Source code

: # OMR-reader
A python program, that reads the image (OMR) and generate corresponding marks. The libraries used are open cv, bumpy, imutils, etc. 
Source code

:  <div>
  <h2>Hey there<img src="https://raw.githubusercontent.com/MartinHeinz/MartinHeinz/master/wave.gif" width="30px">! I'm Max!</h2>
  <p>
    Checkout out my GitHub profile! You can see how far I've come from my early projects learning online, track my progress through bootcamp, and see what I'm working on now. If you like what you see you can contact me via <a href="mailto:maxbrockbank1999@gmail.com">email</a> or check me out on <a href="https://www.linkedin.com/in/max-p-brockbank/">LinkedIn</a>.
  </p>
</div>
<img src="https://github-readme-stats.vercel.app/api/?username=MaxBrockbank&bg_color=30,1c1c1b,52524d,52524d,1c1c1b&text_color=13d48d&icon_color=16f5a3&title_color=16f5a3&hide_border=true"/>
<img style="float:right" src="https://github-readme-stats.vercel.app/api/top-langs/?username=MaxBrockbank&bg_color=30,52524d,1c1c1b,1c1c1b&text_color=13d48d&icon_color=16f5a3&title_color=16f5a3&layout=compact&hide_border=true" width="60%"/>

━━━━━━━━━━

Exercise prompt
Answer with one number: how many lines in the listing hold "width".

Response area
2